Probably the most famous reactive user interface is the spreadsheet. Spreadsheet cells form dependency graphs. Computed cells have reactive dependency on all cells used in their expression. When one cell changes, all dependent cells are immediately updated. With what we learned so far, we can easily classify spreadsheet as sync-oriented reactive application. What people often don't know is that cell positions used in expressions can be themselves computed. This means that spreadsheets have dynamic dependency graph that may change whenever any data in the spreadsheet changes. We can also tell that spreadsheet does not use functional reactive programming. Cell expressions are not pure functions. They read other cells and they can even choose which cells to read.
What spreadsheet implements is generally called transparent reactive programming. Dependencies are discovered automatically by observing what data is accessed. Dependency graph is constructed when the code runs for the first time and it is rebuilt during every subsequent run. Transparent reactive programming therefore naturally supports dynamic dependency graph. Nodes in the dependency graph are defined as ordinary functions that read values of other nodes and return value of the current node. These reads only care about the latest value, so transparent reactive programming is sync-oriented reactive programming.
One of the easiest ways to implement transparent reactivity is to just perform full refresh after every change. Videogames do this when they just rerender the whole screen every time they need to update it. It's simple and many apps don't need more. Full refresh is an extreme end on the scale of granularity of reactive programming. On the other end of the scale, there are experimental programming languages that make every variable reactive. Reactive programming however introduces overhead, both computational and in code complexity, which makes variable-level reactivity impractical. Applications have to be designed for some reasonable granularity, usually refreshing one small document (think JSON file) at a time.

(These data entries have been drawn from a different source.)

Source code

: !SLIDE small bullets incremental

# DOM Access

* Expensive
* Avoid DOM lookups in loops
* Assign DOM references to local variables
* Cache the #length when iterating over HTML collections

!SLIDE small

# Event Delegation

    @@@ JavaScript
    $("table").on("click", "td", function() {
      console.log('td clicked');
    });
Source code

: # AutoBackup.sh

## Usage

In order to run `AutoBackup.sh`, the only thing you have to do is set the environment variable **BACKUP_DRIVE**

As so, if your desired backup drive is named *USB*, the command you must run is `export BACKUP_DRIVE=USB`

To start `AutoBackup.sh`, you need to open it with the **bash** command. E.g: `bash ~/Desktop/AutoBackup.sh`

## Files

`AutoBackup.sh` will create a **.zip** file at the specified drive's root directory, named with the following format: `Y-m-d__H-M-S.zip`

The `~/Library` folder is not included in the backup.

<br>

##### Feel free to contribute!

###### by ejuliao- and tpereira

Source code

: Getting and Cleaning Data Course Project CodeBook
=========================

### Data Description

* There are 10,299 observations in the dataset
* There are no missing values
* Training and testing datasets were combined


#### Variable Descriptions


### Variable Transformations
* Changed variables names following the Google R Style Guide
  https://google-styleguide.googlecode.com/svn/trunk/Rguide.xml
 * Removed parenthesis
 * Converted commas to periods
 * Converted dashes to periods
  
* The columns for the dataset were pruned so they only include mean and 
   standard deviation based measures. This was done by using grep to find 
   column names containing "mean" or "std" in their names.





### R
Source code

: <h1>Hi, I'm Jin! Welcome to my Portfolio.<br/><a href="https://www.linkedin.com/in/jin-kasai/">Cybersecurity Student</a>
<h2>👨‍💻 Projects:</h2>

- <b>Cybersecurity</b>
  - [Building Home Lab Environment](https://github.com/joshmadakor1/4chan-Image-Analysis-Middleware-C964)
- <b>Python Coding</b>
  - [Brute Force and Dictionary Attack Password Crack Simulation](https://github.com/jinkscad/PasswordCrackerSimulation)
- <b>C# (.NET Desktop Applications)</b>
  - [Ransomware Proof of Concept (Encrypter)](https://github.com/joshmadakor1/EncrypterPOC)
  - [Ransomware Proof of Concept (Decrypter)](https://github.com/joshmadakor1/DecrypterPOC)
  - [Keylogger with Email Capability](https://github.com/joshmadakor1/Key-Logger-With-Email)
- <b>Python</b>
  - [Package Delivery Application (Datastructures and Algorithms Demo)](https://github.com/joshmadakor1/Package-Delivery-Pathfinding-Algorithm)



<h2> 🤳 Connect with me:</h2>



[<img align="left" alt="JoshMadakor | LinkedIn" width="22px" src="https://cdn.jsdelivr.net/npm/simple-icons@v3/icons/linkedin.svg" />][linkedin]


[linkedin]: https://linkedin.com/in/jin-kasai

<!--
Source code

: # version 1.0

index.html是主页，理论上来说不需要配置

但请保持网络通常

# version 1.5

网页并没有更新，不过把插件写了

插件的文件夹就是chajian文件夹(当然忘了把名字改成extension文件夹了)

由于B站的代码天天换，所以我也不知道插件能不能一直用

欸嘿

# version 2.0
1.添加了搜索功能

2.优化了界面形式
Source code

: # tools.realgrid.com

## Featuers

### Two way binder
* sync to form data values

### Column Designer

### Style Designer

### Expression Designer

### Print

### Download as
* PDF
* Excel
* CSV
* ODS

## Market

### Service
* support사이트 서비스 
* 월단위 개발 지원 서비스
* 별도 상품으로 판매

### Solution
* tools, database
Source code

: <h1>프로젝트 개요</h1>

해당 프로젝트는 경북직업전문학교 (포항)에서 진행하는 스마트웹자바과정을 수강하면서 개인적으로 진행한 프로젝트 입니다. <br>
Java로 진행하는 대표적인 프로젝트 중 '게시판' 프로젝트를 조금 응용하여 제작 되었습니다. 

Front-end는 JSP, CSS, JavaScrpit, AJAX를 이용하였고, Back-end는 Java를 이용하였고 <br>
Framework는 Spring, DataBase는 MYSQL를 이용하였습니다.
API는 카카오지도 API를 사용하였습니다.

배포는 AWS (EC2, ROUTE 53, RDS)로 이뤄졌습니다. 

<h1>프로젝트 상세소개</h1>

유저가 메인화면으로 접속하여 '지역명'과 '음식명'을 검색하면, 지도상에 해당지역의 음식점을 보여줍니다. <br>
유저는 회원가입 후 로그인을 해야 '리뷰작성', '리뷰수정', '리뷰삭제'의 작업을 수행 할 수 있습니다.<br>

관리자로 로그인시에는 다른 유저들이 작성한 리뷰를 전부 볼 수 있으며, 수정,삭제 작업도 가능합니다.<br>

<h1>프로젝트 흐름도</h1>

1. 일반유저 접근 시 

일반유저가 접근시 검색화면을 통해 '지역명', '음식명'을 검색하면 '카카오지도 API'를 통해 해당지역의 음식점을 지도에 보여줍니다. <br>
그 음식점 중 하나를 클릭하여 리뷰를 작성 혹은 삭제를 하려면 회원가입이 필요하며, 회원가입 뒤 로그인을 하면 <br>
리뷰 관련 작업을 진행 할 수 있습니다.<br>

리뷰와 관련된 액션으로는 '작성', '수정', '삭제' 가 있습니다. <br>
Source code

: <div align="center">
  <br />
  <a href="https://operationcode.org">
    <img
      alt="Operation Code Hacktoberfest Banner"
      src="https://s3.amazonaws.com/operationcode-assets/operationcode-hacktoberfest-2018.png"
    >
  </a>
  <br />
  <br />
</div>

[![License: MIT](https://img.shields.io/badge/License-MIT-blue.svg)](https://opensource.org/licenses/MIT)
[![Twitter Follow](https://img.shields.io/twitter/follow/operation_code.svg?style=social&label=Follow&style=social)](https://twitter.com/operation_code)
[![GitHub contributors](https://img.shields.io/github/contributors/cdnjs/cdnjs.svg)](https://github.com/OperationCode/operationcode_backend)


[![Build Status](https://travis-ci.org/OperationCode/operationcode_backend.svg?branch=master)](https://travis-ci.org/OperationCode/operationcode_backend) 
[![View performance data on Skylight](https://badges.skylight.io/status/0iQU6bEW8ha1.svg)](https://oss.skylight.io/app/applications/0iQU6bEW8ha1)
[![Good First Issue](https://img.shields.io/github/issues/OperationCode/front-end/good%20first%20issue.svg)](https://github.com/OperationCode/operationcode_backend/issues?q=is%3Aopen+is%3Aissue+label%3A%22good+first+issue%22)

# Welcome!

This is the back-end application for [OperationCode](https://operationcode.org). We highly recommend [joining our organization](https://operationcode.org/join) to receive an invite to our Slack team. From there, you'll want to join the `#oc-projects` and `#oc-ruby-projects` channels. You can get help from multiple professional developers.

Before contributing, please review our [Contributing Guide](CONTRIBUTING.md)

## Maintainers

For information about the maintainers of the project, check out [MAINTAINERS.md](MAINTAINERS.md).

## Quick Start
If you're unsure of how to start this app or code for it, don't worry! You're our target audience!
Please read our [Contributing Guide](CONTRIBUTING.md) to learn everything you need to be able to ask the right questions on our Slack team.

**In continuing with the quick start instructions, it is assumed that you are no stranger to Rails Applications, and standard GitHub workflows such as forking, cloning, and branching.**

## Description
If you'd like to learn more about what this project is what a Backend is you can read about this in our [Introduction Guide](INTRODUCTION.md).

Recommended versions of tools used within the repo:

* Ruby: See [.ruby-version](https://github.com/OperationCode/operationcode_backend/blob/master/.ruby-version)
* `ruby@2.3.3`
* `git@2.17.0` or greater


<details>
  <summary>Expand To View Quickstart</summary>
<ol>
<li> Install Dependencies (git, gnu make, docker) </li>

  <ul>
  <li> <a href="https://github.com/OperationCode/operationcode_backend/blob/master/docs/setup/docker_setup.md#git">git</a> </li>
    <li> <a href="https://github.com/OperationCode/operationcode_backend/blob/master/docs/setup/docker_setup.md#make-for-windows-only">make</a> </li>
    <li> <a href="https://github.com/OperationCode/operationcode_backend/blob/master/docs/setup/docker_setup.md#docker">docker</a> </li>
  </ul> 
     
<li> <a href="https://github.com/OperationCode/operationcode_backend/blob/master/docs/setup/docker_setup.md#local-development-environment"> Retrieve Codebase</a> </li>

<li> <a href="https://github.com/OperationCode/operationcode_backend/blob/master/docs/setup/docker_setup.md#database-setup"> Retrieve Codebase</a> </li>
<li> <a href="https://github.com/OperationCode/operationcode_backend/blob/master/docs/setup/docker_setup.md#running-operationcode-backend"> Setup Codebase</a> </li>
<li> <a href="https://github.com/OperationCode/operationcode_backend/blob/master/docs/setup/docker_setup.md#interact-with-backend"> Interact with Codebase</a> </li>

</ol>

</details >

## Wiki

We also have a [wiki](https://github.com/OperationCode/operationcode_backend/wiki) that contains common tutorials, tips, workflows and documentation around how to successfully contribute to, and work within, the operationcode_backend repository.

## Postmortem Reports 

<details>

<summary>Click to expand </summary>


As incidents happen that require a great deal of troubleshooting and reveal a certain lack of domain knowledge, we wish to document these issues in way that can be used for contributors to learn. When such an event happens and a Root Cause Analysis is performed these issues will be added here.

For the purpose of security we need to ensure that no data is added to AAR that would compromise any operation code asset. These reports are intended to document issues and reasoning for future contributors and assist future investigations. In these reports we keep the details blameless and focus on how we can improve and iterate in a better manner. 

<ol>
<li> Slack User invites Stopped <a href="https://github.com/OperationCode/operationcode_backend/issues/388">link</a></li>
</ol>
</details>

So to sum it up, here's what characterizes transparent reactive programming (TRP):
- TRP is typically used in user interfaces and application front-ends.
- MVVM and data binding are just special and limited cases of TRP.
- Computations are performed along dependency graph, which is dynamic and automatically inferred from arbitrary code as opposed to functional reactive programming with its static network of reactive operators.
- TRP is sync-oriented while most reactive programming is stream-oriented. Change propagation in TRP is naturally push-pull.
- Reactivity is provided at certain granularity, usually around the size of a small document or large object.
Probably the simplest way to describe transparent reactive programming is to liken it to spreadsheets. Like in spreadsheets, if you change one value, all values computed from it are updated automatically. Except that transparent reactive programming lets you use arbitrary code to compute values.